Start of GIVEN RECORDS

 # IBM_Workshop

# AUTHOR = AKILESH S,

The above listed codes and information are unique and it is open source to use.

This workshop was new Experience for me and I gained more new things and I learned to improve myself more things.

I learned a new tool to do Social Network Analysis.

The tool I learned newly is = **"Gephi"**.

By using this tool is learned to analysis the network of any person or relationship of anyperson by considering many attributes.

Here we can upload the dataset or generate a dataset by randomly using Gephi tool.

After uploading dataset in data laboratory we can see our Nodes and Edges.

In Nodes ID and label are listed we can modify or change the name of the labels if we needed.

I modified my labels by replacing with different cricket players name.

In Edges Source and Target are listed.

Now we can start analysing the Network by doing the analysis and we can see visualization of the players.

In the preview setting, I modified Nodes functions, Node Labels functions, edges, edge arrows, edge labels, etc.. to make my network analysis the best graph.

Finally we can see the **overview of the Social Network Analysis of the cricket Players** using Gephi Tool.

End of GIVEN RECORDS

Copy out each line of the data that has the word "labels" in it.

- **FINISHED TASK**
In Nodes ID and label are listed we can modify or change the name of the labels if we needed.
I modified my labels by replacing with different cricket players name.
In the preview setting, I modified Nodes functions, Node Labels functions, edges, edge arrows, edge labels, etc.. to make my network analysis the best graph.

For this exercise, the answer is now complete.